Inhibition of Mitochondrial Pyruvate Transport by Zaprinast Causes Massive Accumulation of Aspartate at the Expense of Glutamate in the Retina The Journal of Biological Chemistry. Dec, 2013 | Pubmed ID: 24187136 Transport of pyruvate into mitochondria by the mitochondrial pyruvate carrier is crucial for complete oxidation of glucose and for biosynthesis of amino acids and lipids. Zaprinast is a well known phosphodiesterase inhibitor and lead compound for sildenafil. We found Zaprinast alters the metabolomic profile of mitochondrial intermediates and amino acids in retina and brain.

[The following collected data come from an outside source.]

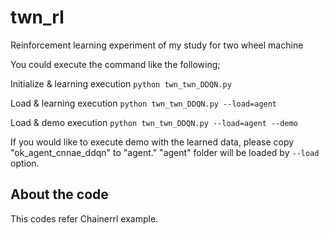 # twn_rl
Reinforcement learning experiment of my study for two wheel machine

You could execute the command like the following;

Initialize & learning execution
`python twn_twn_DDQN.py`

Load & learning execution
`python twn_twn_DDQN.py --load=agent`

Load & demo execution
`python twn_twn_DDQN.py --load=agent --demo`

If you would like to execute demo with the learned data, please copy "ok_agent_cnnae_ddqn" to "agent."
"agent" folder will be loaded by `--load` option.


## About the code
This codes refer Chainerrl example.


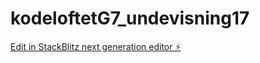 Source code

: # kodeloftetG7_undevisning17

[Edit in StackBlitz next generation editor ⚡️](https://stackblitz.com/~/github.com/JulieKodehode/kodeloftetG7_undevisning17) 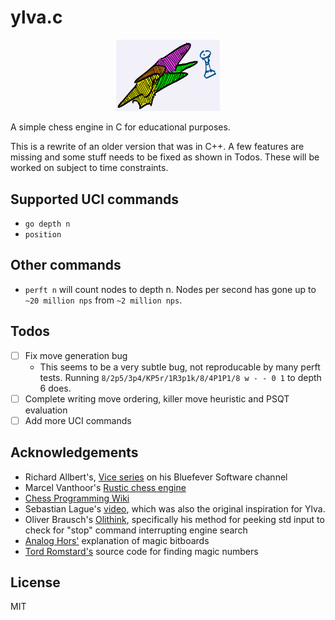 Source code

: # ylva.c

<p align="center" width="100%">
    <img width="33%" src="ylva.jpg">
</p>

A simple chess engine in C for educational purposes.

This is a rewrite of an older version that was in C++. A few features are missing and some stuff needs to be fixed as shown in Todos. These will be worked on subject to time constraints.

## Supported UCI commands
- `go depth n`
- `position`

## Other commands
- `perft n` will count nodes to depth n. Nodes per second has gone up to `~20 million nps` from `~2 million nps`. 

## Todos

- [ ] Fix move generation bug 
    - This seems to be a very subtle bug, not reproducable by many perft tests. Running `8/2p5/3p4/KP5r/1R3p1k/8/4P1P1/8 w - - 0 1` to depth 6 does.
- [ ] Complete writing move ordering, killer move heuristic and PSQT evaluation
- [ ] Add more UCI commands

## Acknowledgements

- Richard Allbert's, [Vice series](https://bit.ly/3XpdiKU) on his Bluefever Software channel
- Marcel Vanthoor's [Rustic chess engine](https://rustic-chess.org)
- [Chess Programming Wiki](https://www.chessprogramming.org)
- Sebastian Lague's [video](https://www.youtube.com/watch?v=U4ogK0MIzqk), which was also the original inspiration for Ylva.
- Oliver Brausch's [Olithink](https://github.com/olithink), specifically his method for peeking std input to check for "stop" command interrupting engine search
- [Analog Hors'](https://analog-hors.github.io/site/magic-bitboards/) explanation of magic bitboards
- [Tord Romstard's](https://www.chessprogramming.org/Looking_for_Magics) source code for finding magic numbers

## License
MIT
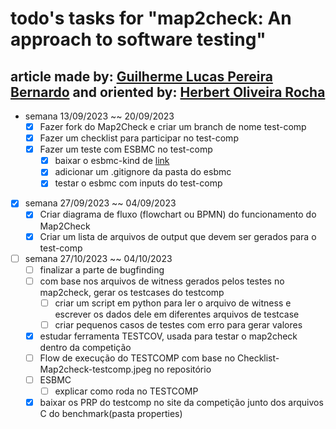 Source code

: # todo's tasks for "map2check: An approach to software testing"

## article made by: [Guilherme Lucas Pereira Bernardo](https://github.com/GuilhermeBn198) and oriented by: [Herbert Oliveira Rocha](https://github.com/hbgit/)

- semana 13/09/2023 ~~ 20/09/2023
  - [x] Fazer fork do Map2Check e criar um branch de nome test-comp
  - [x] Fazer um checklist para participar no test-comp
  - [x] Fazer um teste com ESBMC no test-comp
    - [x] baixar o esbmc-kind de [link](https://gitlab.com/sosy-lab/test-comp/archives-2023/raw/testcomp23/2023/esbmc-kind.zip)
    - [x] adicionar um .gitignore da pasta do esbmc
    - [x] testar o esbmc com inputs do test-comp

- [x] semana 27/09/2023 ~~ 04/09/2023
  - [x] Criar diagrama de fluxo (flowchart ou BPMN) do funcionamento do Map2Check
  - [x] Criar um lista de arquivos de output que devem ser gerados para o test-comp

- [ ] semana 27/10/2023 ~~ 04/10/2023
  - [ ] finalizar a parte de  bugfinding
  - [ ] com base nos arquivos de witness gerados pelos testes no map2check, gerar os testcases do testcomp
    - [ ] criar um script em python para ler o arquivo de witness e escrever os dados dele em diferentes arquivos de testcase
    - [ ] criar pequenos casos de testes com erro para gerar valores
  - [x] estudar ferramenta TESTCOV, usada para testar o map2check dentro da competição
  - [ ] Flow de execução do TESTCOMP com base no Checklist-Map2check-testcomp.jpeg no repositório
  - [ ] ESBMC
    - [ ] explicar como roda no TESTCOMP
  - [x] baixar os PRP do testcomp no site da competição junto dos arquivos C do benchmark(pasta properties)
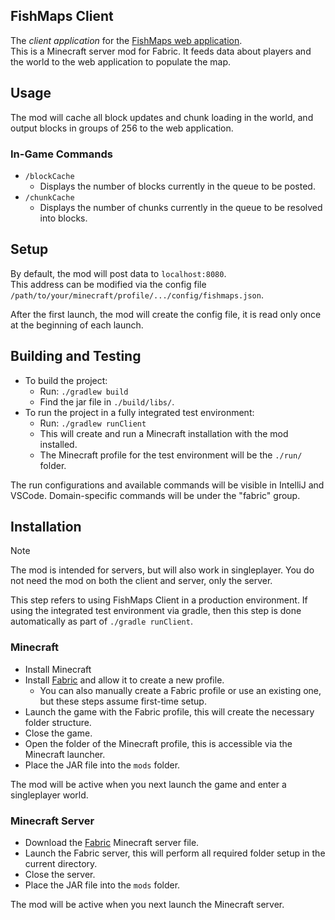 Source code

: ## FishMaps Client

The _client application_ for the [FishMaps web application](https://github.com/Viii3/FishMaps).  
This is a Minecraft server mod for Fabric. It feeds data about players and the world to the web application to populate the map.

## Usage
The mod will cache all block updates and chunk loading in the world, and output blocks in groups of 256 to the web application.

### In-Game Commands
- `/blockCache`
  - Displays the number of blocks currently in the queue to be posted.
- `/chunkCache`
  - Displays the number of chunks currently in the queue to be resolved into blocks. 

## Setup
By default, the mod will post data to `localhost:8080`.  
This address can be modified via the config file `/path/to/your/minecraft/profile/.../config/fishmaps.json`.

After the first launch, the mod will create the config file, it is read only once at the beginning of each launch.

## Building and Testing
- To build the project:
  - Run: `./gradlew build`
  - Find the jar file in `./build/libs/`.
- To run the project in a fully integrated test environment:
  - Run: `./gradlew runClient`
  - This will create and run a Minecraft installation with the mod installed.
  - The Minecraft profile for the test environment will be the `./run/` folder.

The run configurations and available commands will be visible in IntelliJ and VSCode. Domain-specific commands will be under the "fabric" group.
 
## Installation
> [!NOTE]
> The mod is intended for servers, but will also work in singleplayer. You do not need the mod on both the client and server, only the server.

This step refers to using FishMaps Client in a production environment. If using the integrated test environment via gradle, then this step is done automatically as part of `./gradle runClient`.

### Minecraft
- Install Minecraft
- Install [Fabric](https://fabricmc.net/) and allow it to create a new profile.
  - You can also manually create a Fabric profile or use an existing one, but these steps assume first-time setup.
- Launch the game with the Fabric profile, this will create the necessary folder structure.
- Close the game.
- Open the folder of the Minecraft profile, this is accessible via the Minecraft launcher.
- Place the JAR file into the `mods` folder.

The mod will be active when you next launch the game and enter a singleplayer world.

### Minecraft Server
- Download the [Fabric](https://fabricmc.net/) Minecraft server file.
- Launch the Fabric server, this will perform all required folder setup in the current directory.
- Close the server.
- Place the JAR file into the `mods` folder.

The mod will be active when you next launch the Minecraft server.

This metabolic effect of Zaprinast does not depend on inhibition of phosphodiesterase activity. By providing (13)C-labeled glucose and glutamine as fuels, we found that the metabolic profile of the Zaprinast effect is nearly identical to that of inhibitors of the mitochondrial pyruvate carrier. Both stimulate oxidation of glutamate and massive accumulation of aspartate. Moreover, Zaprinast inhibits pyruvate-driven O2 consumption in brain mitochondria and blocks mitochondrial pyruvate carrier in liver mitochondria. Inactivation of the aspartate glutamate carrier in retina does not attenuate the metabolic effect of Zaprinast. Our results show that Zaprinast is a potent inhibitor of mitochondrial pyruvate carrier activity, and this action causes aspartate to accumulate at the expense of glutamate. Our findings show that Zaprinast is a specific mitochondrial pyruvate carrier (MPC) inhibitor and may help to elucidate the roles of MPC in amino acid metabolism and hypoglycemia.